Anayasa’nın 125. maddesine göre idare kendi eylem ve işlemlerinden doğan zararları ödemekle yükümlüdür.

Öte yandan; 6785 sayılı Yasanın 1605 sayılı Yasayla değişik 29 uncu maddesinde; imar ve yol istikamet planlarının belediye meclisince kabul edildikten sonra Bayındırlık ve İskan Bakanlığı’na gönderileceği, bu planların anılan Bakanlığın tasdikiyle kesinleşip yürürlüğe gireceği ve imar ve yol istikamet planların ne şekilde hazırlanacağı, her ne sebeple olursa olsun hatalı karar alınmasını önlemek maksadıyla gerekli kararlar alınmazdan önce ve alındıktan sonra Belediyesince yerine getirilmiş lüzumlu hususların neler olacağı esaslarının yönetmelikte belirtileceği kurala bağlanmış, İmar ve Yol İstikamet Planlarının Tanzim Tarzları ile Teknik Şartlarına ve Bu İşleri Yapacak Uzmanlarda Aranacak Ehliyete Dair Yönetmeliğin 3.04 üncü maddesinde ise; planlanacak beldenin diğer unsurlarla birlikte mevzii coğrafi ve jeolojik yapısının araştırılacağı ve bu araştırma sonuçlarının değerlendirilmesinden sonra plan kararlarının alınabileceği öngörülmüştür.

Davaya konu olayda ise, davalı idare tarafından imar planı uyarınca davacının taşınmazına komşu olan parsele inşaat ruhsatı verildiği, bu taşınmaz üzerinde yapılan inşaat ve bölgenin jeolojik yapısı nedeniyle yoğun yağışlar sonucu heyelan olayının meydana geldiği, davacıya ait yapının hasar gördüğü dava dosyasındaki belgelerle,

davacının dosyaya sunduğu … 2. Sulh Hukuk Hakimliği’nin D. işler 1980/144 esas sayılı dosyasında yaptırılan bilirkişi incelemesine ait raporla saptanmıştır.

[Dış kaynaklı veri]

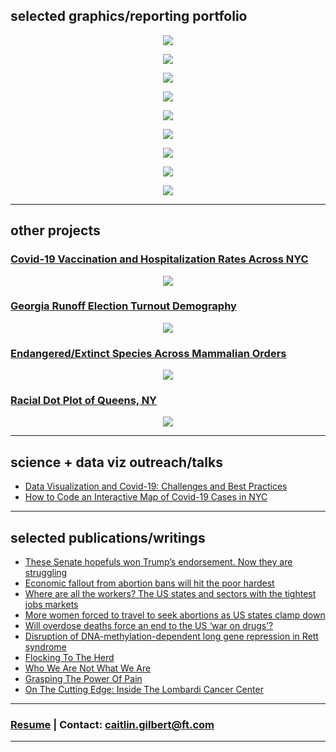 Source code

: ## selected graphics/reporting portfolio

<p align="center">
<a href="https://www.ft.com/content/9c5b5025-a995-494c-83a5-65ef04952a1a/">
         <img src="images/scatter_gif.gif?raw=true">
         </a>
</p>

<p align="center">
<a href="https://www.ft.com/content/5de8f03a-82fa-41a2-928a-27606351c9b4/">
         <img src="images/flight_routes.gif?raw=true">
         </a>
</p>

<p align="center">
<a href="https://www.ft.com/content/27cf21ac-dabc-45a5-813f-0223572b908f/">
         <img src="images/donoroverlap_crossover_2.gif?raw=true">
         </a>
</p>

<p align="center">
<a href="https://www.ft.com/content/18ed424a-5689-42e1-bd84-436e37b2a4ea/">
         <img src="images/fentanyl_lollipopchart.png?raw=true">
         </a>
</p>

<p align="center">
<a href="https://www.ft.com/content/9e29ad1c-b0a5-4b7d-b569-f1f8dd0e8e04/">
         <img src="images/covid_hospitalizations_state_geofacet.png?raw=true">
         </a>
</p>

<p align="center">
         <a href="https://www.ft.com/content/33046396-15ec-460f-9724-faf6443c80b8/">
         <img src="images/ebike_supplychain_gif.gif?raw=true">
         </a>
</p>

<p align="center">
         <a href="https://www.ft.com/content/47d56d82-e02c-4a53-9d26-05e5e97300b5/">
         <img src="images/BBB_interactive_gif.gif?raw=true">
         </a>
</p>

<p align="center">
<a href="https://graphics.reuters.com/STORM-IDA/RAINFALL/akvezzlbzpr/">
         <img src="images/ida_cp_rainfall.png?raw=true">
         </a>
</p>
                               
<p align="center">
         <a href="https://graphics.reuters.com/STORM-IDA/LANDFALL/lgvdwwgjwpo/">
         <img src="images/ida_leveed_gulfmap.png?raw=true">
         </a>
</p>


---

## other projects

### [Covid-19 Vaccination and Hospitalization Rates Across NYC](/nyccovidvax.md)
<p align="center">
<img src="images/nyc_covid_vax_zcta_3-3-21_new.png?raw=true"/>
</p>

### [Georgia Runoff Election Turnout Demography](/garunoff.md)
<p align="center">
<img src="images/ga_runoff_dropoff_race_1.2.21.gif?raw=true"/>
</p>

### [Endangered/Extinct Species Across Mammalian Orders](/redlisthierarchy.md)
<p align="center">
<img src="images/redlist_hierarchy_plot.png?raw=true"/>
</p>

### [Racial Dot Plot of Queens, NY](/queensrace.md)
<p align="center">
<img src="images/queens_race_dotplot.png?raw=true"/>
</p>

---

## science + data viz outreach/talks

- [Data Visualization and Covid-19: Challenges and Best Practices](https://rockedu.rockefeller.edu/component/datavizcovid/)
- [How to Code an Interactive Map of Covid-19 Cases in NYC](https://rockedu.rockefeller.edu/component/covid19datavizrshiny/)

---

## selected publications/writings

- [These Senate hopefuls won Trump’s endorsement. Now they are struggling](https://www.ft.com/content/88ee0e7e-ec32-4878-9e80-b702423360d5)
- [Economic fallout from abortion bans will hit the poor hardest](https://www.ft.com/content/83da246a-7d33-4453-9015-d1789726af2c)
- [Where are all the workers? The US states and sectors with the tightest jobs markets](https://www.ft.com/content/9c5b5025-a995-494c-83a5-65ef04952a1a)
- [More women forced to travel to seek abortions as US states clamp down](https://www.ft.com/content/3a00b5a9-24c6-4122-bcf5-f950881baf82)
- [Will overdose deaths force an end to the US ‘war on drugs’?](https://www.ft.com/content/18ed424a-5689-42e1-bd84-436e37b2a4ea)
- [Disruption of DNA-methylation-dependent long gene repression in Rett syndrome](https://www.nature.com/articles/nature14319)
- [Flocking To The Herd](https://thehoya.com/gilbert-flocking-to-the-herd/)
- [Who We Are Not What We Are](https://thehoya.com/gilbert-who-we-are-not-what-we-are/)
- [Grasping The Power Of Pain](https://thehoya.com/gilbert-grasping-the-power-of-pain/)
- [On The Cutting Edge: Inside The Lombardi Cancer Center](https://thehoya.com/on-the-cutting-edge-inside-the-lombardi-cancer-center/)

---

### [Resume](/files/caitlingilbert_resume.pdf) | Contact: caitlin.gilbert@ft.com



---
<p style="font-size:11px">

Davalı idare; Bakanlıkça onaylanan imar planı uyarınca işlem yaptığı için tarafına kusur yükletilemeyeceğini ileri sürmekte ise de yukarıda anılan Yasa ve yönetmelik hükümleri uyarınca imar planının hazırlanmasında bölgenin verilerini yeterli ve dikkatli bir inceleme ve araştırma ile saptamak ve imar planım buna göre oluşturmak görevi davalı belediyeye ait olduğu cihetle bu yöne ilişkin savunmada tutarlılık görülmemiştir.

Davalı idarece, yeterli inceleme yapılmaksızın hazırlanan imar planına göre komşu parsele inşaat ruhsatı verilmesi sonucu davacının yapısında zarara neden olunduğu ve bu suretle hizmet kusuru işlendiği açıktır.

Açıklanan nedenlerle, heyelan sonucu tamamıyla kullanılamaz hale gelen yapının bilirkişi raporuyla hesaplanan 42.000.- liralık maliyet bedelinin maddi tazminat olarak hükmedilmesine, maddi tazminata davanın açıldığı 14.9.181 tarihinde itibaren yasal faiz uygulamasına, hükmedilen miktar üzerinden hesaplanan 1260.- lira nispi ilam harcından peşin yatırılmış olan 1.000.- lira harcın mahsubu ile kalan 260.-liranın davacıya tamamlattırılmasına, aşağıda dökümü yazılı 2460.- lira yargılama giderinin davalı idareden alınarak davacıya verilmesine 16.4.1984/gününde oybirliğiyle karar verildi.